Would you care to comment on the choices the boys have lined up for you? 

and if we are too close to the knuckle, just say so and we will stop it! :-/


----------



## nutts

Oh and you REALLY should ask for a share of the pot ;D


----------



## vlastan

I was going to post pictures of all the suspects so you can select which one is the lucky one!! :

What if you get more than one bunch of flowers this Friday...will you then be confused!! ;D


----------



## TTotal

I really cant say but.............alright then....

Its XXXXXXXXXXXXXXXXX (CENSORED Later)

Sorry guys I have now been sworn to secrecy.


----------



## vlastan

Speak the truth man...or else you will be damned!! ;D


----------



## W7 PMC

I bet Louise gets more flowers than me, although i did get sent an anonymous Valentines card 3 weeks ago from a secret admirer :-*

In fact is pissed me off a little as i spent hours trying to work out who it could have been. Better not have been you Vlastan


----------



## Guest

W7... Vlastan would only send valentines cards to himself!! ;D.


----------



## W7 PMC

Abi:

Good point phewww


----------



## Lisa.

Valentines Cards ahhhh! :


----------



## vlastan

It wasn't me Paul...I prefer fuller breasts!! : ;D

Anybody else gets Valentines card then? Lisa...looks like you don't and so does Abi.


----------



## Guest

Vlastan I have heaps actually !!! ;D and I suspect Lisa does too . We dont have as many as you becasue we get them from men and do not send them to ourselves heheheheheh lol


----------



## vlastan

I am certain that my Valentine card is in the post already. I posted it myself today!!


----------



## Guest

Now Vlastan was that first class or second class  You wouldn't want it to be late now would you hehehe lol ;D.


----------



## paulatt

> I am certain that my Valentine card is in the post already. I posted it myself today!! Â


I suppose we will all be expecting a little something tomorrow from our husband/wife/partner.
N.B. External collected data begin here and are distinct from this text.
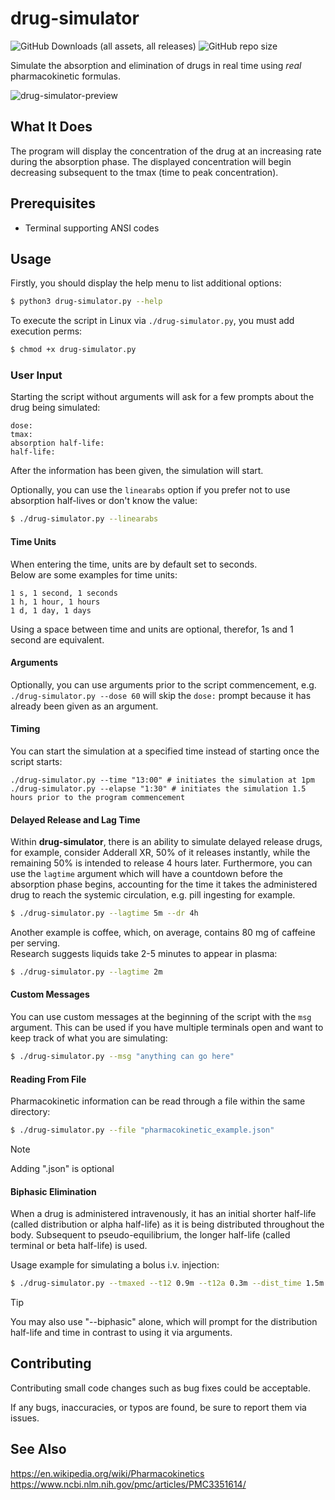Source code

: # drug-simulator
![GitHub Downloads (all assets, all releases)](https://img.shields.io/github/downloads/xyzpw/drug-simulator/total)
![GitHub repo size](https://img.shields.io/github/repo-size/xyzpw/drug-simulator)

Simulate the absorption and elimination of drugs in real time using *real* pharmacokinetic formulas.<br>

![drug-simulator-preview](https://github.com/xyzpw/drug-simulator/assets/76017734/6c39d9f5-2b8b-4aa4-a056-81cf2711c077)
## What It Does
The program will display the concentration of the drug at an increasing rate during the absorption phase. The displayed concentration will begin decreasing subsequent to the tmax (time to peak concentration).

## Prerequisites
- Terminal supporting ANSI codes

## Usage
Firstly, you should display the help menu to list additional options:
```bash
$ python3 drug-simulator.py --help
```

To execute the script in Linux via `./drug-simulator.py`, you must add execution perms:
```bash
$ chmod +x drug-simulator.py
```

### User Input
Starting the script without arguments will ask for a few prompts about the drug being simulated:
```text
dose:
tmax:
absorption half-life:
half-life:
```

After the information has been given, the simulation will start.<br>

Optionally, you can use the `linearabs` option if you prefer not to use absorption half-lives or don't know the value:
```bash
$ ./drug-simulator.py --linearabs
```

#### Time Units
When entering the time, units are by default set to seconds.<br>
Below are some examples for time units:
```text
1 s, 1 second, 1 seconds
1 h, 1 hour, 1 hours
1 d, 1 day, 1 days
```
Using a space between time and units are optional, therefor, 1s and 1 second are equivalent.

#### Arguments
Optionally, you can use arguments prior to the script commencement, e.g.<br>
`./drug-simulator.py --dose 60` will skip the `dose:` prompt because it has already been given as an argument.<br>

#### Timing
You can start the simulation at a specified time instead of starting once the script starts:
```text
./drug-simulator.py --time "13:00" # initiates the simulation at 1pm
./drug-simulator.py --elapse "1:30" # initiates the simulation 1.5 hours prior to the program commencement
```

#### Delayed Release and Lag Time
Within **drug-simulator**, there is an ability to simulate delayed release drugs, for example, consider Adderall XR, 50% of it releases instantly, while the remaining 50% is intended to release 4 hours later. Furthermore, you can use the `lagtime` argument which will have a countdown before the absorption phase begins, accounting for the time it takes the administered drug to reach the systemic circulation, e.g. pill ingesting for example.
```bash
$ ./drug-simulator.py --lagtime 5m --dr 4h
```
Another example is coffee, which, on average, contains 80 mg of caffeine per serving.<br>
 Research suggests liquids take 2-5 minutes to appear in plasma:
```bash
$ ./drug-simulator.py --lagtime 2m
```

#### Custom Messages
You can use custom messages at the beginning of the script with the `msg` argument. This can be used if you have multiple terminals open and want to keep track of what you are simulating:
```bash
$ ./drug-simulator.py --msg "anything can go here"
```

#### Reading From File
Pharmacokinetic information can be read through a file within the same directory:
```bash
$ ./drug-simulator.py --file "pharmacokinetic_example.json"
```
> [!NOTE]
> Adding ".json" is optional

#### Biphasic Elimination
When a drug is administered intravenously, it has an initial shorter half-life (called distribution or alpha half-life) as it is being distributed throughout the body. Subsequent to pseudo-equilibrium, the longer half-life (called terminal or beta half-life) is used.<br>

Usage example for simulating a bolus i.v. injection:
```bash
$ ./drug-simulator.py --tmaxed --t12 0.9m --t12a 0.3m --dist_time 1.5m --dose 1.3mg -p 3
```
> [!TIP]
> You may also use "--biphasic" alone, which will prompt for the distribution half-life and time in contrast to using it via arguments.

## Contributing
Contributing small code changes such as bug fixes could be acceptable.<br>

If any bugs, inaccuracies, or typos are found, be sure to report them via issues.

## See Also
https://en.wikipedia.org/wiki/Pharmacokinetics<br>
https://www.ncbi.nlm.nih.gov/pmc/articles/PMC3351614/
Poundstretcher had sold out of Valentine cards by 1pm this afternoon. Have had to make hubby one on Barbie's Print & Play Greeting Cards. Hope he likes lots of pink hearts. He will recognise Barbie as there is a certain resemblance between us.   ;D

Has your card arrived, Lord V? Should be there by now!! It was posted early!!


----------



## chip

Valentine Day,...what a pile of dogw*nk!!!

Just another Clinton Cards/Interflora conspiracy to drum up sales after the Xmas lull. I certainly won't be wasting my cash on some over-priced roses on my woman tomorrow. Even worse, can't even get a table at any decent restaurants without having to pay rip-off / fixed price menu!!!


----------



## PaulS

LOL! A chip on your shoulder, Sir? :


----------



## vlastan

;D  :-*


----------



## TTotal

My valentine wish has come true !But a week later if thats alright !

I havent met the lady yet, we have been internetting our romance since September , first date on Feb 20th and also agreed to come along to her 1st TT meet, that I am organising in March 16th

W O W BLOOMIN WOW !! Excited ....Me..

Nah! [smiley=mexicanwave.gif] [smiley=mexicanwave.gif] [smiley=mexicanwave.gif] [smiley=mexicanwave.gif] [smiley=mexicanwave.gif] [smiley=mexicanwave.gif] [smiley=mexicanwave.gif] [smiley=mexicanwave.gif] [smiley=mexicanwave.gif] [smiley=mexicanwave.gif] [smiley=mexicanwave.gif] [smiley=mexicanwave.gif] [smiley=mexicanwave.gif] [smiley=mexicanwave.gif] [smiley=mexicanwave.gif] [smiley=mexicanwave.gif] [smiley=mexicanwave.gif] [smiley=mexicanwave.gif] [smiley=mexicanwave.gif] [smiley=mexicanwave.gif]
[smiley=gorgeous.gif] [smiley=iloveyou.gif] [smiley=sweetheart.gif] W O W W O W W O W !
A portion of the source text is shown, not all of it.